**Exercise goal**
Return every line of the data exactly as it stands.

Source material START

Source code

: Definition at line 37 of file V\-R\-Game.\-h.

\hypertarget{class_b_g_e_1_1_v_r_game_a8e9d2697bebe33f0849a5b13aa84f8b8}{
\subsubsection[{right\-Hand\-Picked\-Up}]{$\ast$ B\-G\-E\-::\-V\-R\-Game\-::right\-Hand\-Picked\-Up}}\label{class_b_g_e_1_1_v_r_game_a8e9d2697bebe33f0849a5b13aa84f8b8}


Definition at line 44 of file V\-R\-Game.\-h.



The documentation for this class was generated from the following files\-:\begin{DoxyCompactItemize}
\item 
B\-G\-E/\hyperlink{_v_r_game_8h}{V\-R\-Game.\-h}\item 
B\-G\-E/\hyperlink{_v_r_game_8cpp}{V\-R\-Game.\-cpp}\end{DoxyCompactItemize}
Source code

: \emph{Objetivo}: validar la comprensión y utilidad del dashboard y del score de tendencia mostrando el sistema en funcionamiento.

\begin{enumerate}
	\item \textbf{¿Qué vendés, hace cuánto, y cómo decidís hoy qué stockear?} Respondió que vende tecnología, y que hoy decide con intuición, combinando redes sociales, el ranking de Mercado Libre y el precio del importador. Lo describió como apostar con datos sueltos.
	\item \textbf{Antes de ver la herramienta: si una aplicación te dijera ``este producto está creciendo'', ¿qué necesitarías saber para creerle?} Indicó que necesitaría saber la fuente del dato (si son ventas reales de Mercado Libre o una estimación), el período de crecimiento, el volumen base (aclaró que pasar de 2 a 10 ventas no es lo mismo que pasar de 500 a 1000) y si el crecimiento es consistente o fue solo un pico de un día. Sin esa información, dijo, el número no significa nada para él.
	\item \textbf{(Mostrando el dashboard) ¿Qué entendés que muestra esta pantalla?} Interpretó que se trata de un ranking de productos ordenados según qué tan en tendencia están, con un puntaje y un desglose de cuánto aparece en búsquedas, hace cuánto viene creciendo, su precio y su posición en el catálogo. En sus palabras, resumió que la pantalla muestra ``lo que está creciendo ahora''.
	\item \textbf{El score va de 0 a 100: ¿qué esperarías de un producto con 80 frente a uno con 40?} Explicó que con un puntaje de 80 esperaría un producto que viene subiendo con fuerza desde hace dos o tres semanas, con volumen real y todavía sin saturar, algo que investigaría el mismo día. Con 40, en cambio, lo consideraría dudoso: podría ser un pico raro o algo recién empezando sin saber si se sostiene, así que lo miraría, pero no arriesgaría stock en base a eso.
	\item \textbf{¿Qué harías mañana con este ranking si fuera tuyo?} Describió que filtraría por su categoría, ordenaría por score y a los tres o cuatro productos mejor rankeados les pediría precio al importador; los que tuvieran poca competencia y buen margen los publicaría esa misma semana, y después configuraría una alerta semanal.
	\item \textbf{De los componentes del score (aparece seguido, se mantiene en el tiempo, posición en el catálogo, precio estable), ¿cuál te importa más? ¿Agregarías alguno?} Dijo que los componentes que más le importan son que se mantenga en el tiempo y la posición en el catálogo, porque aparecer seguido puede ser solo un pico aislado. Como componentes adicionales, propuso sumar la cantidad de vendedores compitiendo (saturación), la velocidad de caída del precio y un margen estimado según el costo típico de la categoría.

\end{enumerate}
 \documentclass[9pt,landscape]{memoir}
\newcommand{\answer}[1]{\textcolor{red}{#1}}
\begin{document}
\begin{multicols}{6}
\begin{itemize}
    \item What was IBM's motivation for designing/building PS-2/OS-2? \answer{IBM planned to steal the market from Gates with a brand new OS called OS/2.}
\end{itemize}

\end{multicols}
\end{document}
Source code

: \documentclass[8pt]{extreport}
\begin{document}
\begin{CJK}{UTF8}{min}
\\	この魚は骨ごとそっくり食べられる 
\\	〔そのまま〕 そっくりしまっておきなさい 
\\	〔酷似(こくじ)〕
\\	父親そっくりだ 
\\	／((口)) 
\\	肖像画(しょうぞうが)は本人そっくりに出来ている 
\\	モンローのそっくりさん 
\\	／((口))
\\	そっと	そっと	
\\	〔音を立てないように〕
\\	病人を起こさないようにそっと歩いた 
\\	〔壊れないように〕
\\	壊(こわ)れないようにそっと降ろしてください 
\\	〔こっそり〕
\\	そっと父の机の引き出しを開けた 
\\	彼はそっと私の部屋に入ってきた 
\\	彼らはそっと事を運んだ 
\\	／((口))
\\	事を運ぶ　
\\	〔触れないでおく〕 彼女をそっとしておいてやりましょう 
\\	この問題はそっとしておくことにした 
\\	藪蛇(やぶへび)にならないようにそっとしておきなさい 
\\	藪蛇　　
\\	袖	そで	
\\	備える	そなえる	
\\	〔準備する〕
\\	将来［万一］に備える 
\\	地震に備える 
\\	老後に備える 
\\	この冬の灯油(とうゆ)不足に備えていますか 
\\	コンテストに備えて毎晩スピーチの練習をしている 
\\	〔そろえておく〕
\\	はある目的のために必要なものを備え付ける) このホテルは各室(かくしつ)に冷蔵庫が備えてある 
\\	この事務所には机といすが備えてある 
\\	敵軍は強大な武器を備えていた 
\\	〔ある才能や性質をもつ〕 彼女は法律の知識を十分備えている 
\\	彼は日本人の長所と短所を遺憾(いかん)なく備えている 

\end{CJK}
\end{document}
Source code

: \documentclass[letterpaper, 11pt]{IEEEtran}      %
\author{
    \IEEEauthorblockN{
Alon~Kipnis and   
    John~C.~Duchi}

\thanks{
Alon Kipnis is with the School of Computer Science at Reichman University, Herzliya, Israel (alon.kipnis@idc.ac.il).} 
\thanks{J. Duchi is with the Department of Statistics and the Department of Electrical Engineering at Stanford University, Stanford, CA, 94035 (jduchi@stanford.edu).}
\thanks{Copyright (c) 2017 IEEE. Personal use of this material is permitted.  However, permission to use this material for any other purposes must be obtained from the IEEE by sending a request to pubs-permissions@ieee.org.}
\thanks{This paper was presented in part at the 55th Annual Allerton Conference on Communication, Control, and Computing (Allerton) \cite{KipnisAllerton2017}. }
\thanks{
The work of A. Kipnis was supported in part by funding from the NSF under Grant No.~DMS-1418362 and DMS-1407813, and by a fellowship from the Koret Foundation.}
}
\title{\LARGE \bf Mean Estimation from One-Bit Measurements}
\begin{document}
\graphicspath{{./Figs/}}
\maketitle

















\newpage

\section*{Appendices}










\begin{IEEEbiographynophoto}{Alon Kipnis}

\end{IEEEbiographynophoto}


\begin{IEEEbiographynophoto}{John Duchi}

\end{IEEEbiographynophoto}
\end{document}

Source material END

**Solution to this task**
Source code

: Definition at line 37 of file V\-R\-Game.\-h.

\hypertarget{class_b_g_e_1_1_v_r_game_a8e9d2697bebe33f0849a5b13aa84f8b8}{
\subsubsection[{right\-Hand\-Picked\-Up}]{$\ast$ B\-G\-E\-::\-V\-R\-Game\-::right\-Hand\-Picked\-Up}}\label{class_b_g_e_1_1_v_r_game_a8e9d2697bebe33f0849a5b13aa84f8b8}


Definition at line 44 of file V\-R\-Game.\-h.



The documentation for this class was generated from the following files\-:\begin{DoxyCompactItemize}
\item 
B\-G\-E/\hyperlink{_v_r_game_8h}{V\-R\-Game.\-h}\item 
B\-G\-E/\hyperlink{_v_r_game_8cpp}{V\-R\-Game.\-cpp}\end{DoxyCompactItemize}
Source code

: \emph{Objetivo}: validar la comprensión y utilidad del dashboard y del score de tendencia mostrando el sistema en funcionamiento.

\begin{enumerate}
	\item \textbf{¿Qué vendés, hace cuánto, y cómo decidís hoy qué stockear?} Respondió que vende tecnología, y que hoy decide con intuición, combinando redes sociales, el ranking de Mercado Libre y el precio del importador. Lo describió como apostar con datos sueltos.
	\item \textbf{Antes de ver la herramienta: si una aplicación te dijera ``este producto está creciendo'', ¿qué necesitarías saber para creerle?} Indicó que necesitaría saber la fuente del dato (si son ventas reales de Mercado Libre o una estimación), el período de crecimiento, el volumen base (aclaró que pasar de 2 a 10 ventas no es lo mismo que pasar de 500 a 1000) y si el crecimiento es consistente o fue solo un pico de un día. Sin esa información, dijo, el número no significa nada para él.
	\item \textbf{(Mostrando el dashboard) ¿Qué entendés que muestra esta pantalla?} Interpretó que se trata de un ranking de productos ordenados según qué tan en tendencia están, con un puntaje y un desglose de cuánto aparece en búsquedas, hace cuánto viene creciendo, su precio y su posición en el catálogo. En sus palabras, resumió que la pantalla muestra ``lo que está creciendo ahora''.
	\item \textbf{El score va de 0 a 100: ¿qué esperarías de un producto con 80 frente a uno con 40?} Explicó que con un puntaje de 80 esperaría un producto que viene subiendo con fuerza desde hace dos o tres semanas, con volumen real y todavía sin saturar, algo que investigaría el mismo día. Con 40, en cambio, lo consideraría dudoso: podría ser un pico raro o algo recién empezando sin saber si se sostiene, así que lo miraría, pero no arriesgaría stock en base a eso.
	\item \textbf{¿Qué harías mañana con este ranking si fuera tuyo?} Describió que filtraría por su categoría, ordenaría por score y a los tres o cuatro productos mejor rankeados les pediría precio al importador; los que tuvieran poca competencia y buen margen los publicaría esa misma semana, y después configuraría una alerta semanal.
	\item \textbf{De los componentes del score (aparece seguido, se mantiene en el tiempo, posición en el catálogo, precio estable), ¿cuál te importa más? ¿Agregarías alguno?} Dijo que los componentes que más le importan son que se mantenga en el tiempo y la posición en el catálogo, porque aparecer seguido puede ser solo un pico aislado. Como componentes adicionales, propuso sumar la cantidad de vendedores compitiendo (saturación), la velocidad de caída del precio y un margen estimado según el costo típico de la categoría.

\end{enumerate}
 \documentclass[9pt,landscape]{memoir}
\newcommand{\answer}[1]{\textcolor{red}{#1}}
\begin{document}
\begin{multicols}{6}
\begin{itemize}
    \item What was IBM's motivation for designing/building PS-2/OS-2? \answer{IBM planned to steal the market from Gates with a brand new OS called OS/2.}
\end{itemize}

\end{multicols}
\end{document}
Source code

: \documentclass[8pt]{extreport}
\begin{document}
\begin{CJK}{UTF8}{min}
\\	この魚は骨ごとそっくり食べられる 
\\	〔そのまま〕 そっくりしまっておきなさい 
\\	〔酷似(こくじ)〕
\\	父親そっくりだ 
\\	／((口)) 
\\	肖像画(しょうぞうが)は本人そっくりに出来ている 
\\	モンローのそっくりさん 
\\	／((口))
\\	そっと	そっと	
\\	〔音を立てないように〕
\\	病人を起こさないようにそっと歩いた 
\\	〔壊れないように〕
\\	壊(こわ)れないようにそっと降ろしてください 
\\	〔こっそり〕
\\	そっと父の机の引き出しを開けた 
\\	彼はそっと私の部屋に入ってきた 
\\	彼らはそっと事を運んだ 
\\	／((口))
\\	事を運ぶ　
\\	〔触れないでおく〕 彼女をそっとしておいてやりましょう 
\\	この問題はそっとしておくことにした 
\\	藪蛇(やぶへび)にならないようにそっとしておきなさい 
\\	藪蛇　　
\\	袖	そで	
\\	備える	そなえる	
\\	〔準備する〕
\\	将来［万一］に備える 
\\	地震に備える 
\\	老後に備える 
\\	この冬の灯油(とうゆ)不足に備えていますか 
\\	コンテストに備えて毎晩スピーチの練習をしている 
\\	〔そろえておく〕
\\	はある目的のために必要なものを備え付ける) このホテルは各室(かくしつ)に冷蔵庫が備えてある 
\\	この事務所には机といすが備えてある 
\\	敵軍は強大な武器を備えていた 
\\	〔ある才能や性質をもつ〕 彼女は法律の知識を十分備えている 
\\	彼は日本人の長所と短所を遺憾(いかん)なく備えている 

\end{CJK}
\end{document}
Source code

: \documentclass[letterpaper, 11pt]{IEEEtran}      %
\author{
    \IEEEauthorblockN{
Alon~Kipnis and   
    John~C.~Duchi}

\thanks{
Alon Kipnis is with the School of Computer Science at Reichman University, Herzliya, Israel (alon.kipnis@idc.ac.il).} 
\thanks{J. Duchi is with the Department of Statistics and the Department of Electrical Engineering at Stanford University, Stanford, CA, 94035 (jduchi@stanford.edu).}
\thanks{Copyright (c) 2017 IEEE. Personal use of this material is permitted.  However, permission to use this material for any other purposes must be obtained from the IEEE by sending a request to pubs-permissions@ieee.org.}
\thanks{This paper was presented in part at the 55th Annual Allerton Conference on Communication, Control, and Computing (Allerton) \cite{KipnisAllerton2017}. }
\thanks{
The work of A. Kipnis was supported in part by funding from the NSF under Grant No.~DMS-1418362 and DMS-1407813, and by a fellowship from the Koret Foundation.}
}
\title{\LARGE \bf Mean Estimation from One-Bit Measurements}
\begin{document}
\graphicspath{{./Figs/}}
\maketitle

















\newpage

\section*{Appendices}










\begin{IEEEbiographynophoto}{Alon Kipnis}

\end{IEEEbiographynophoto}


\begin{IEEEbiographynophoto}{John Duchi}

\end{IEEEbiographynophoto}
\end{document}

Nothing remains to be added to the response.